The role of divalent cations in ATP-stimulated PLD activity was investigated. Several agonists (eg ATP, thapsigargin, ionomycin) stimulated a rise in cytosolic [Ca2+] in human lymphocytes, but only ATP and ionomycin stimulated PLD activity. When Ca2+ influx was prevented by EGTA, the majority of ATP-stimulated and all of ionomycin-stimulated PLD activity was inhibited. Preloading cells with the Ca2+ chelator, BAPTA, reduced cytosolic [Ca2+] and, paradoxically, ATP-stimulated PLD activity was potentiated. ATP-stimulated PLD activity was supported by both Ba2+ and Sr2+ when they were substituted for extracellular Ca2+. Furthermore, both ATP-stimulated PLD activity and ATP-stimulated 133Ba2+ influx showed a linear dependence on extracellular [Ba2+]. Thus it was concluded that ATP stimulated PLD activity in direct proportion to the influx of divalent cations through the P2Z ion channel and this PLD activity was insensitive to changes in bulk cytosolic [Ca2+].
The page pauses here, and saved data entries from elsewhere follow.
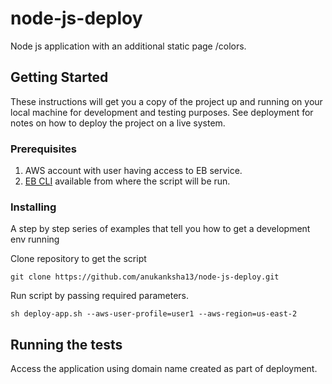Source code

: # node-js-deploy

Node js application with an additional static page /colors.

## Getting Started

These instructions will get you a copy of the project up and running on your local machine for development and testing purposes. See deployment for notes on how to deploy the project on a live system.

### Prerequisites

1. AWS account with user having access to EB service.
2. [EB CLI](https://docs.aws.amazon.com/elasticbeanstalk/latest/dg/eb-cli3.html) available from where the script will be run.

### Installing

A step by step series of examples that tell you how to get a development env running

Clone repository to get the script

```
git clone https://github.com/anukanksha13/node-js-deploy.git
```

Run script by passing required parameters.

```
sh deploy-app.sh --aws-user-profile=user1 --aws-region=us-east-2
```

## Running the tests

Access the application using domain name created as part of deployment.
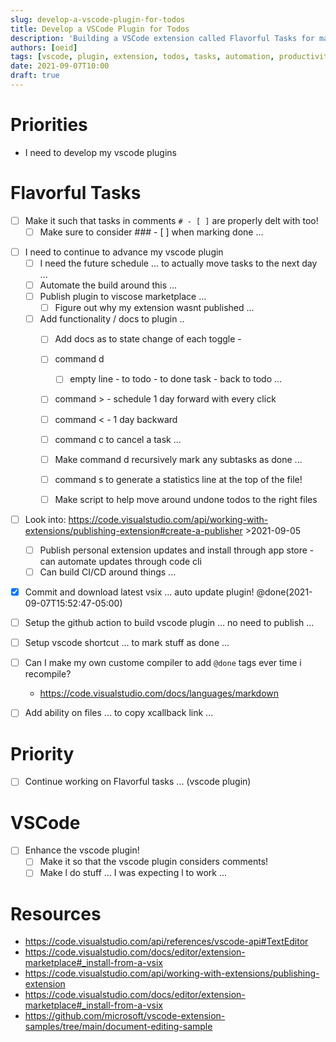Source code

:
 ```yaml
---
slug: develop-a-vscode-plugin-for-todos
title: Develop a VSCode Plugin for Todos
description: 'Building a VSCode extension called Flavorful Tasks for managing todos with keyboard shortcuts and automation features.'
authors: [oeid]
tags: [vscode, plugin, extension, todos, tasks, automation, productivity, development]
date: 2021-09-07T10:00
draft: true
---
```


# Priorities
  - I need to develop my vscode plugins
  
# Flavorful Tasks

- [ ] Make it such that tasks in comments `# - [ ]` are properly delt with too!
	- [ ] Make sure to consider ### - [ ] when marking done ...

* [ ] I need to continue to advance my vscode plugin
	* [ ] I need the future schedule ... to actually move tasks to the next day ...
	* [ ] Automate the build around this ...
	* [ ] Publish plugin to viscose marketplace ...
		* [ ] Figure out why my extension wasnt published ...
	* [ ] Add functionality / docs to plugin ..
		* [ ] Add docs as to state change of each toggle -
		* [ ] command d
			* [ ] empty line - to todo - to done task - back to todo ...
		* [ ] command > - schedule 1 day forward with every click 
		* [ ] command < - 1 day backward
		* [ ] command c to cancel a task ...
		* [ ] Make command d recursively mark any subtasks as done ...
		* [ ] command s to generate a statistics line at the top of the file!
		* [ ] Make script to help move around undone todos to the right files 


- [ ] Look into: https://code.visualstudio.com/api/working-with-extensions/publishing-extension#create-a-publisher >2021-09-05
	- [ ] Publish personal extension updates and install through app store - can automate updates through code cli
	- [ ] Can build CI/CD around things ...

- [x] Commit and download latest vsix ... auto update plugin! @done(2021-09-07T15:52:47-05:00)

- [ ] Setup the github action to build vscode plugin … no need to publish …

- [ ] Setup vscode shortcut ... to mark stuff as done ...

- [ ] Can I make my own custome compiler to add `@done` tags ever time i recompile? 
    - https://code.visualstudio.com/docs/languages/markdown

- [ ] Add ability on files ... to copy xcallback link ...

# Priority
* [ ] Continue working on Flavorful tasks ... (vscode plugin)

# VSCode
- [ ] Enhance the vscode plugin!
	- [ ] Make it so that the vscode plugin considers comments!
	- [ ] Make l do stuff ... I was expecting l to work ...

# Resources
- https://code.visualstudio.com/api/references/vscode-api#TextEditor
- https://code.visualstudio.com/docs/editor/extension-marketplace#_install-from-a-vsix
- https://code.visualstudio.com/api/working-with-extensions/publishing-extension
- https://code.visualstudio.com/docs/editor/extension-marketplace#_install-from-a-vsix
- https://github.com/microsoft/vscode-extension-samples/tree/main/document-editing-sample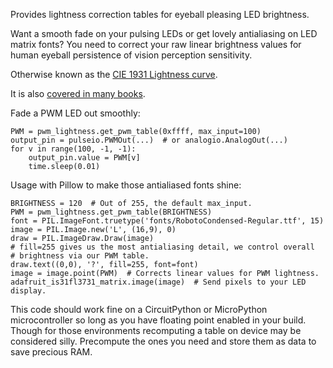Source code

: Provides lightness correction tables for eyeball pleasing LED brightness.

Want a smooth fade on your pulsing LEDs or get lovely antialiasing on LED
matrix fonts?  You need to correct your raw linear brightness values for
human eyeball persistence of vision perception sensitivity.

Otherwise known as the [CIE 1931 Lightness curve](https://www.photonstophotos.net/GeneralTopics/Exposure/Psychometric_Lightness_and_Gamma.htm).

It is also [covered in many books](https://www.google.com/search?q=903.3+116+formula&tbm=bks).

Fade a PWM LED out smoothly:

```
PWM = pwm_lightness.get_pwm_table(0xffff, max_input=100)
output_pin = pulseio.PWMOut(...)  # or analogio.AnalogOut(...)
for v in range(100, -1, -1):
    output_pin.value = PWM[v]
    time.sleep(0.01)
```

Usage with Pillow to make those antialiased fonts shine:

```
BRIGHTNESS = 120  # Out of 255, the default max_input.
PWM = pwm_lightness.get_pwm_table(BRIGHTNESS)
font = PIL.ImageFont.truetype('fonts/RobotoCondensed-Regular.ttf', 15)
image = PIL.Image.new('L', (16,9), 0)
draw = PIL.ImageDraw.Draw(image)
# fill=255 gives us the most antialiasing detail, we control overall
# brightness via our PWM table.
draw.text((0,0), '?', fill=255, font=font)
image = image.point(PWM)  # Corrects linear values for PWM lightness.
adafruit_is31fl3731_matrix.image(image)  # Send pixels to your LED display.
```

This code should work fine on a CircuitPython or MicroPython microcontroller so
long as you have floating point enabled in your build.  Though for those
environments recomputing a table on device may be considered silly.  Precompute
the ones you need and store them as data to save precious RAM.
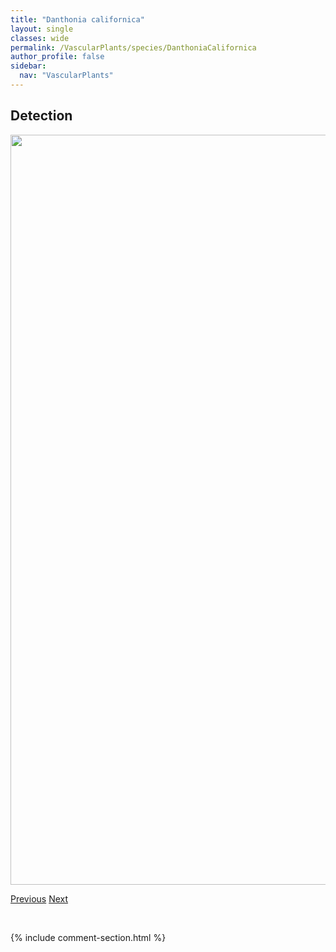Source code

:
 ```yaml
---
title: "Danthonia californica"
layout: single
classes: wide
permalink: /VascularPlants/species/DanthoniaCalifornica
author_profile: false
sidebar:
  nav: "VascularPlants"
---
```


<h2>Detection</h2>

<a href="https://drive.google.com/uc?export=view&id=1ATkxanGUylU1WeqsqUuVXkkPlJMpWcGj">
<img src="https://drive.google.com/uc?export=view&id=1ATkxanGUylU1WeqsqUuVXkkPlJMpWcGj" height = "1200" width = "800">
</a>


<a href="/DevelopmentWebsite/VascularPlants/species/DaleaPurpurea" class="pagination--pager" title="Purple Prairie Clover">Previous</a> <a href="/DevelopmentWebsite/VascularPlants/species/DanthoniaIntermedia" class="pagination--pager" title="Danthonia intermedia">Next</a>

<p>&nbsp;</p>

{% include comment-section.html %}

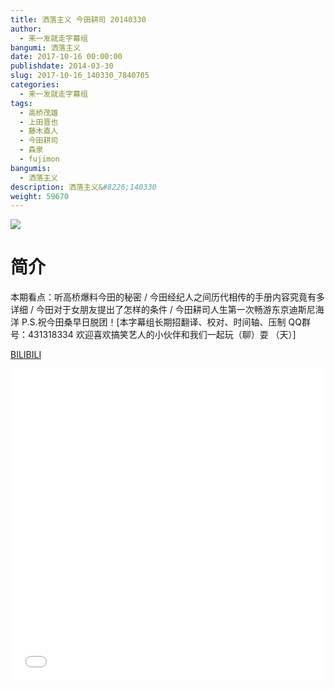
```yaml
---
title: 洒落主义 今田耕司 20140330
author: 
  - 来一发就走字幕组
bangumi: 洒落主义
date: 2017-10-16 00:00:00
publishdate: 2014-03-30
slug: 2017-10-16_140330_7840705
categories: 
  - 来一发就走字幕组
tags: 
  - 高桥茂雄
  - 上田晋也
  - 藤木直人
  - 今田耕司
  - 森泉
  - fujimon
bangumis: 
  - 洒落主义
description: 洒落主义&#8226;140330
weight: 59670
---
```


![](https://i.imgur.com/zIYnmoz.jpg)

# 简介  
本期看点：听高桥爆料今田的秘密 / 今田经纪人之间历代相传的手册内容究竟有多详细 / 今田对于女朋友提出了怎样的条件 / 今田耕司人生第一次畅游东京迪斯尼海洋 P.S.祝今田桑早日脱团！[本字幕组长期招翻译、校对、时间轴、压制   QQ群号：431318334 欢迎喜欢搞笑艺人的小伙伴和我们一起玩（聊）耍 （天）] 


  [BILIBILI](https://www.bilibili.com/video/av7840705/)


<div class="vcontainer">  <iframe class='video' src="//www.bilibili.com/blackboard/player.html?aid=7840705" width="100%" height="500" frameborder="0" allowfullscreen="allowfullscreen"></iframe></div>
The calmodulin (Ca2+/CaM) inhibitor, trifluoperazine (TFP) inhibited ionomycin- and ATP-stimulated PLD activity and ATP-stimulated apoptosis, but had no effect on PLD activity already activated by ATP. However, TFP inhibited ATP-stimulated Ca2+, Ba2+ and ethidium+ fluxes, at concentrations below those which inhibit Ca2+/CaM, suggesting that TFP inhibits the P2Z receptor.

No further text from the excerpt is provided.